Instructions to follow: The listing below should be printed in full and exactly, apart from its images.

Data to examine:
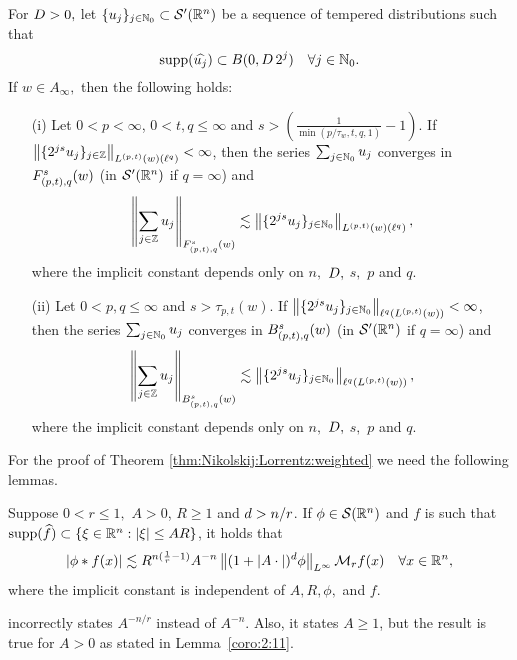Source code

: {\begin{theorem}\label{thm:Nikolskij:Lorrentz:weighted} For $\A> 0,$ let $\{u_j\}_{j \in \naz} \subset \mathcal{S}'(\rn)$ be a sequence of tempered distributions such that
\begin{equation*}
\supp(\widehat{u_j}) \subset B(0, \A\, 2^j ) \quad \forall j \in \naz.
\end{equation*}
If $w\in A_\infty,$ then the following holds:  
\begin{enumerate}
\item[(i)]\label{item:thh:Nikolskij:Lorrentz:TL} Let $0 < p < \infty$, $0 < t,q \leq \infty$ and $s > \left(\frac{1}{\min(p/\tau_w,t,q,1)} - 1 \right)$. If $\norm{\{2^{js} u_j\}_{j\in\ent}}{L^{(p,t)}(w)(\ell^{q})} < \infty$, then the series $\sum_{j \in \naz} u_j$ converges in $\itlw{(p,t)}{s}{q}{w}$ (in $\mathcal{S}'(\rn)$ if $q=\infty$) and 
\begin{equation*}
\norm{\sum_{j \in \ent} u_j}{\itlw{(p,t)}{s}{q}{w}} \lesssim  \norm{\{2^{js} u_j\}_{j\in\naz}}{L^{(p,t)}(w)(\ell^{q})},
\end{equation*}
where the implicit constant depends only on $n,$ $\A,$ $s,$ $p$ and  $q.$
\item[(ii)]\label{item:thh:Nikolskij:Lorrentz:B} Let $0 < p, q \leq \infty$ and $s > \tau_{p,t}(w)$. If $\norm{\{2^{js} u_j\}_{j\in\naz}}{\ell^{q}(L^{(p,t)}(w))} < \infty$, then the series $\sum_{j \in \naz} u_j$ converges in  $\ibesw{(p,t)}{s}{q}{w}$ (in $\mathcal{S}'(\rn)$ if $q=\infty$) and 
\begin{equation*}
\norm{\sum_{j \in \ent} u_j}{\ibesw{(p,t)}{s}{q}{w}} \lesssim  \norm{\{2^{js} u_j\}_{j\in\naz}}{\ell^{q}(L^{(p,t)}(w))},
\end{equation*}
where the implicit constant depends only on $n,$ $\A,$ $s,$ $p$ and $q.$
\end{enumerate}
\end{theorem}
For the proof of Theorem \ref{thm:Nikolskij:Lorrentz:weighted} we need the following lemmas.

\begin{lemma}\label{coro:2:11}
Suppose $0 < r \leq 1,$  $A >0$, $R \geq 1$ and $\ex > n/r$. If $\phi \in \sw$ and $f$ is such that  $\supp(\widehat{f}) \subset \{\xi\in\rn:\abs{\xi}\le AR\}$, it holds that
\begin{equation*}
|\phi * f(x)| \lesssim R^{n (\frac{1}{r}  -1)} A^{-n} \norm{(1 + |A \cdot|)^\ex \phi}{L^\infty}  \M_rf(x) \quad \forall x \in \rn,
\end{equation*}
where the implicit constant is independent of $A, R, \phi,$ and $f.$  
\end{lemma}
\begin{remark} \cite[Corollary 2.11]{MR837335} incorrectly states $A^{-n/r}$ instead of $ A^{-n}$. Also, it states $A \geq 1$, but the result is true for $A >0$ as stated in Lemma~\ref{coro:2:11}.
\end{remark}

}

Written reply:
Source code

: {\begin{theorem}\label{thm:Nikolskij:Lorrentz:weighted} For $\A> 0,$ let $\{u_j\}_{j \in \naz} \subset \mathcal{S}'(\rn)$ be a sequence of tempered distributions such that
\begin{equation*}
\supp(\widehat{u_j}) \subset B(0, \A\, 2^j ) \quad \forall j \in \naz.
\end{equation*}
If $w\in A_\infty,$ then the following holds:  
\begin{enumerate}
\item[(i)]\label{item:thh:Nikolskij:Lorrentz:TL} Let $0 < p < \infty$, $0 < t,q \leq \infty$ and $s > \left(\frac{1}{\min(p/\tau_w,t,q,1)} - 1 \right)$. If $\norm{\{2^{js} u_j\}_{j\in\ent}}{L^{(p,t)}(w)(\ell^{q})} < \infty$, then the series $\sum_{j \in \naz} u_j$ converges in $\itlw{(p,t)}{s}{q}{w}$ (in $\mathcal{S}'(\rn)$ if $q=\infty$) and 
\begin{equation*}
\norm{\sum_{j \in \ent} u_j}{\itlw{(p,t)}{s}{q}{w}} \lesssim  \norm{\{2^{js} u_j\}_{j\in\naz}}{L^{(p,t)}(w)(\ell^{q})},
\end{equation*}
where the implicit constant depends only on $n,$ $\A,$ $s,$ $p$ and  $q.$
\item[(ii)]\label{item:thh:Nikolskij:Lorrentz:B} Let $0 < p, q \leq \infty$ and $s > \tau_{p,t}(w)$. If $\norm{\{2^{js} u_j\}_{j\in\naz}}{\ell^{q}(L^{(p,t)}(w))} < \infty$, then the series $\sum_{j \in \naz} u_j$ converges in  $\ibesw{(p,t)}{s}{q}{w}$ (in $\mathcal{S}'(\rn)$ if $q=\infty$) and 
\begin{equation*}
\norm{\sum_{j \in \ent} u_j}{\ibesw{(p,t)}{s}{q}{w}} \lesssim  \norm{\{2^{js} u_j\}_{j\in\naz}}{\ell^{q}(L^{(p,t)}(w))},
\end{equation*}
where the implicit constant depends only on $n,$ $\A,$ $s,$ $p$ and $q.$
\end{enumerate}
\end{theorem}
For the proof of Theorem \ref{thm:Nikolskij:Lorrentz:weighted} we need the following lemmas.

\begin{lemma}\label{coro:2:11}
Suppose $0 < r \leq 1,$  $A >0$, $R \geq 1$ and $\ex > n/r$. If $\phi \in \sw$ and $f$ is such that  $\supp(\widehat{f}) \subset \{\xi\in\rn:\abs{\xi}\le AR\}$, it holds that
\begin{equation*}
|\phi * f(x)| \lesssim R^{n (\frac{1}{r}  -1)} A^{-n} \norm{(1 + |A \cdot|)^\ex \phi}{L^\infty}  \M_rf(x) \quad \forall x \in \rn,
\end{equation*}
where the implicit constant is independent of $A, R, \phi,$ and $f.$  
\end{lemma}
\begin{remark} \cite[Corollary 2.11]{MR837335} incorrectly states $A^{-n/r}$ instead of $ A^{-n}$. Also, it states $A \geq 1$, but the result is true for $A >0$ as stated in Lemma~\ref{coro:2:11}.
\end{remark}

}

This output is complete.